6. Enforcement against non-EU companies
Enforcement of the EU AI Act against non-EU companies follows the same model as GDPR enforcement. National market surveillance authorities in each member state can investigate and sanction non-EU companies whose AI systems affect persons in that state. The authorised representative is the enforcement target for procedural matters; the non-EU provider remains liable for substantive compliance.
Non-EU companies with no EU presence at all — and no authorised representative — remain theoretically subject to fines, but enforcement is practically harder. However, any EU subsidiary, EU distribution partner, or EU customer relationship creates a jurisdictional hook for national authorities.
The maximum fines are the same as for EU companies: up to €35 million or 7% of worldwide annual turnover for prohibited practice violations, and up to €15 million or 3% of turnover for high-risk AI non-compliance.
FAQ
Does the EU AI Act apply to UK companies after Brexit?
The UK is no longer subject to EU law, and the EU AI Act does not apply automatically to UK-based companies. However, UK companies that provide or deploy AI systems affecting EU users are in scope under Article 2's territorial reach — exactly as any other non-EU company would be. The UK is also developing its own AI governance framework, but it is separate from the EU AI Act.
We have EU customers but our AI processing happens entirely in the US. Are we in scope?
Yes. Where the AI processing happens is irrelevant — what matters is where the output is used and who it affects. If your AI's outputs influence decisions about EU users or are consumed by people in the EU, you are in scope. This is a fundamental aspect of the extra-territorial design of the regulation.
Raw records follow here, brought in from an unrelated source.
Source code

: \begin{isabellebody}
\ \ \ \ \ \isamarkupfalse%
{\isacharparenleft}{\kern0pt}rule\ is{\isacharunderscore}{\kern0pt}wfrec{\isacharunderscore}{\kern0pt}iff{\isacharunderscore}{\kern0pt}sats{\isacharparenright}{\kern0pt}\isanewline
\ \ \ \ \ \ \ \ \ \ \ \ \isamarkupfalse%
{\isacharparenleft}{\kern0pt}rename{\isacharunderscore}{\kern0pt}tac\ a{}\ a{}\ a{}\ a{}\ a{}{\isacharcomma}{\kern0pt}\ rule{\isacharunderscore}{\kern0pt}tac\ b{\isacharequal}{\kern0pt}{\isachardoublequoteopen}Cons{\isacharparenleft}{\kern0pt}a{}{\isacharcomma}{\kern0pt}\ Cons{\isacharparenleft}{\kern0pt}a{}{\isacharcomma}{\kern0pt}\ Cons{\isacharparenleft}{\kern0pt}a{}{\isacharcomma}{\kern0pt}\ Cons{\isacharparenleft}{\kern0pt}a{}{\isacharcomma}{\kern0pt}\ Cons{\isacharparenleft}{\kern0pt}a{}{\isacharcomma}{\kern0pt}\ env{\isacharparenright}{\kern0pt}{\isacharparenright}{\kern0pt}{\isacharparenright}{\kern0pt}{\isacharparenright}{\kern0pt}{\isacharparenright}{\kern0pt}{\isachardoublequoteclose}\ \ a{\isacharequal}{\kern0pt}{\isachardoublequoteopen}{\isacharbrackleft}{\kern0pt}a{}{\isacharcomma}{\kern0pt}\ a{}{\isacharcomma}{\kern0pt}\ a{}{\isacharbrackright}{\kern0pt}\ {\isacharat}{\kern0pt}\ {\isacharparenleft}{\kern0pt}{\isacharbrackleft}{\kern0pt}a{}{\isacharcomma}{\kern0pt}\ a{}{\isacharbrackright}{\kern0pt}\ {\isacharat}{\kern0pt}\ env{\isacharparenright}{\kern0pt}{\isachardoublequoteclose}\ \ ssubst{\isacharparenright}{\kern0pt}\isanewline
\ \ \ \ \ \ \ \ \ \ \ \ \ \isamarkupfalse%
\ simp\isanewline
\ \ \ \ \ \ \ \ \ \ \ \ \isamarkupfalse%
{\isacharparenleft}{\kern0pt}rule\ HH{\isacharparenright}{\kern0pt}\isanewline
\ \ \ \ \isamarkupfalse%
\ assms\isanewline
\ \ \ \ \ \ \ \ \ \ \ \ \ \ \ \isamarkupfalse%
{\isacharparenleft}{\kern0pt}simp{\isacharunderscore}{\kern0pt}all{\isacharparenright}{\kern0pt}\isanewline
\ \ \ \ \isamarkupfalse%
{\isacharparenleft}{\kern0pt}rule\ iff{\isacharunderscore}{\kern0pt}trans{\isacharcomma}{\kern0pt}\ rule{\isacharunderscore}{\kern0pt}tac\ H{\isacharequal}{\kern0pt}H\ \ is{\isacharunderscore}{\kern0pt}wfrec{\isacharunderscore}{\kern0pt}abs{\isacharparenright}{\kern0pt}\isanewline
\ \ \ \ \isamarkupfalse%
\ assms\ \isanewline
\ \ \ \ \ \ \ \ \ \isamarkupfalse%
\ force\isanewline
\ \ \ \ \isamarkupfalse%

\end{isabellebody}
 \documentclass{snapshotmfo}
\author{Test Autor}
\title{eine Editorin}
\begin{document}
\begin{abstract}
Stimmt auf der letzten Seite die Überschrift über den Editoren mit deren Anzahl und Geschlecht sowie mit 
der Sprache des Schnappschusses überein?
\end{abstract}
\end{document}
Our EU customers are businesses, not consumers. Does that change anything?
No. The EU AI Act applies based on the risk category and use case of the AI system, not the type of end customer. A high-risk AI system sold to EU businesses (B2B) is subject to the same obligations as one sold directly to consumers. The relevant question is whether the AI's outputs ultimately affect natural persons in the EU.
Can we use the same authorised representative as our GDPR Article 27 representative?
Yes, if that representative is willing to take on the additional mandate and has the capacity to fulfil the EU AI Act representative obligations. The roles are distinct in their legal content — the GDPR representative handles data protection authority contact, the AI Act representative handles market surveillance authority contact — but they can be the same legal entity.